After incubating as party band The Outcasts between September 1964 and June 1965 with Tom Hutchison (rhythm guitar, vocals), David Hutchison (drums), Tom Stevens (lead guitar, vocals) and Arthur Townsend (bass, vocals), The Plague spread and infected new drummer (and future Liberty Group publishing magnate) Barry Colman.
Then they broke out as a paid live outfit, playing an R&B based set of numbers by the Rolling Stones, Kinks, Pretty Things, Them, John Mayall's Bluesbreakers and The Who at dances and parties in Rotorua, Hamilton, Taupo and Tauranga.
With Colman on board, the band evolved into a more professional outfit and starting running their own dances every Friday night in the Rotorua Fire Brigade Hall.
With Colman on board, the band evolved into a more professional outfit and starting running their own dances every Friday night in the Rotorua Fire Brigade Hall, playing to 200-plus teenagers. They got so big they had to move to the Commerce Hall attached to the Regent Theatre, where they performed to up to 400 punters with touring name acts like The Pleazers, The La De Da’s and The Bluestars.
By then, The Plague was the main act in the district and widely respected by Rotorua teenagers (but not by the parents of the teenagers). They had also picked up a few tricks from The Who's performance playbook.
“We broke equipment when the crowd looked bored. I did an imitation collapse in Hamilton and my brother tried to revive me. I used white spirit to light my guitar once,” remembers Tom Hutchison.
A Bay of Plenty Times article from July 1967 summarised the band’s success: “Since The Plague was originally formed at least seven other beat groups have grown up in and around Rotorua. With only one regular dance hall operating in town, The Plague opened its own dance. The group has now booked its own hall months ahead on the strength of its big crowds.”
The article also noted Hutchison's switch from guitar to organ and that the band was emerging from a month and half’s break with a Sunday show, playing with The (NZ) Velvet Underground. Corben Simpson joined in on lead guitar for that one.
“Corben was a good musician, eccentric, but affable. He loved playing ‘The Girl From Ipanema’, but wasn’t allowed to on stage,” says Hutchison.
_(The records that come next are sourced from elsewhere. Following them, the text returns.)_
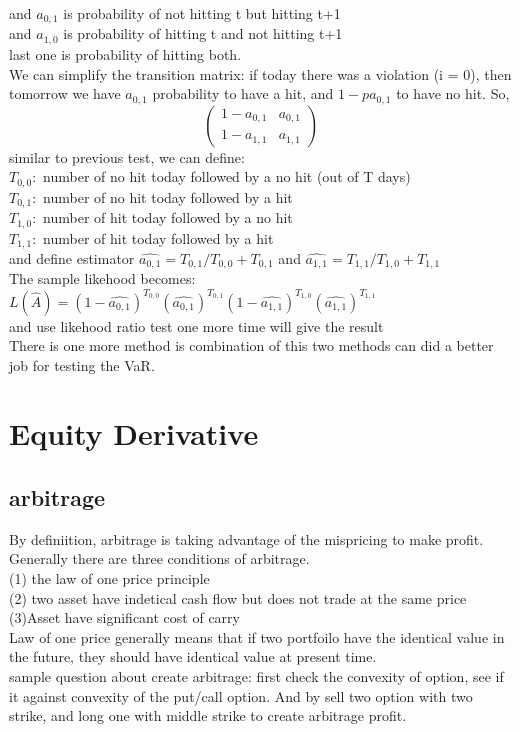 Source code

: \documentclass[a4paper,11pt]{article}
\begin{document}
and $a_{0,1}$ is probability of not hitting t but hitting t+1\\
and $a_{1,0}$ is probability of hitting t and not hitting t+1\\
last one is probability of hitting both.\\
We can simplify the transition matrix: if today there was a violation (i = 0), then tomorrow
we have $a_{0,1}$ probability to have a hit, and  $1-pa_{0,1}$  to have no hit. So,
$$
\begin{pmatrix}
1-a_{0,1} & a_{0,1} \\
1-a_{1,1} & a_{1,1}
\end{pmatrix}
$$
similar to previous test, we can define:\\
$T_{0,0}:$ number of no hit today followed by a no hit (out of T days)\\
$T_{0,1}:$ number of no hit today followed by a hit\\
$T_{1,0}:$ number of hit today followed by a no hit\\
$T_{1,1}:$ number of hit today followed by a hit\\
and define estimator $\hat{a_{0,1}}=T_{0,1}/T_{0,0}+T_{0,1}$ and $\hat{a_{1,1}}=T_{1,1}/T_{1,0}+T_{1,1}$\\
The sample likehood becomes:$L(\hat{A})=(1-\hat{a_{0,1}})^{T_{0,0}}(\hat{a_{0,1}})^{T_{0,1}}(1-\hat{a_{1,1}})^{T_{1,0}}(\hat{a_{1,1}})^{T_{1,1}}$\\
and use likehood ratio test one more time will give the result\\
There is one more method is combination of this two methods can did a better job for testing the VaR.
\section{Equity Derivative}
\subsection{arbitrage}
By definiition, arbitrage is taking advantage of the mispricing to make profit. Generally there are three conditions of arbitrage.\\
(1) the law of one price principle\\
(2) two asset have indetical cash flow but does not trade at the same price\\
(3)Asset have significant cost of carry\\
Law of one price generally means that if two portfoilo have the identical value in the future, they should have identical value at present time.\\
sample question about create arbitrage: first check the convexity of option, see if it against convexity of the put/call option. And by sell two option with two strike, and long one with middle strike to create arbitrage profit. \\ 
\end{document}
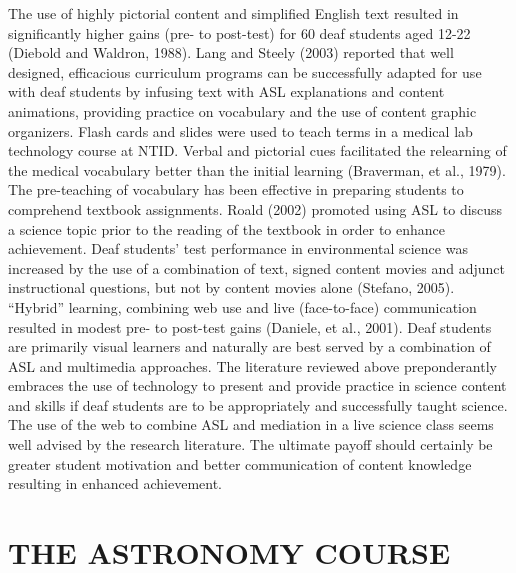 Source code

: \documentclass[11.5pt]{sig-alternate} %
\begin{document}
\begin{large}
The use of highly pictorial content and simplified English text resulted in significantly higher gains (pre- to post-test) for 60 deaf students aged 12-22 (Diebold and Waldron, 1988). Lang and Steely (2003) reported that well designed, efficacious curriculum programs can be successfully adapted for use with deaf students by infusing text with ASL explanations and content animations, providing practice on vocabulary and the use of content graphic organizers. Flash cards and slides were used to teach terms in a medical lab technology course at NTID. Verbal and pictorial cues facilitated the relearning of the medical vocabulary better than the initial learning (Braverman, et al., 1979). The pre-teaching of vocabulary has been effective in preparing students to comprehend textbook assignments. Roald (2002) promoted using ASL to discuss a science topic prior to the reading of the textbook in order to enhance achievement. Deaf students’ test performance in environmental science was increased by the use of a combination of text, signed content movies and adjunct instructional questions, but not by content movies alone (Stefano, 2005). “Hybrid” learning, combining web use and live (face-to-face) communication resulted in modest pre- to post-test gains (Daniele, et al., 2001). Deaf students are primarily visual learners and naturally are best served by a combination of ASL and multimedia approaches. The literature reviewed above preponderantly embraces the use of technology to present and provide practice in science content and skills if deaf students are to be appropriately and successfully taught science. The use of the web to combine ASL and mediation in a live science class seems well advised by the research literature. The ultimate payoff should certainly be greater student motivation and better communication of content knowledge resulting in enhanced achievement.


\section*{THE ASTRONOMY COURSE }
 

\end{large}
\end{document}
Simpson didn’t last long, shuffling off to Hamilton then Wellington in a number of bands, before finding his feet as a solo act. His replacement was a mohawk haired 16-year-old called Max McDonnell, who auditioned successfully as Simpson’s replacement in mid-1967, by which time the band was playing pop music of the day with a strong soul influence. A typical set would open with The Small Faces' screamer, ‘Tin Soldier’, and finish with The Vanilla Fudge's arrangement of ‘You Keep Me Hanging On’. The Plague played no originals.
Max McDonnell: “I was sixteen years old and heavily into Chicago blues, my hero was Mike Bloomfield. I guess it was quite novel for them. Here I was with a mohawk, jeans and ripple-soled shoes and the boys were wearing paisley shirts and Beatle boots.” Shortly after Max joined, he introduced a mate called Ian Vandy as vocalist.
The Plague died out sometime around the end of the decade and was forgotten by everyone except the 1960s teenagers of the Waikato and Bay of Plenty regions. Arthur Townsend's widow, Sue, sums up. “They were wonderful fun days. Never made any money after paying for hamburgers, petrol and booze. They had their gear on permanent hire purchase; as soon as they paid one piece of gear off they updated.”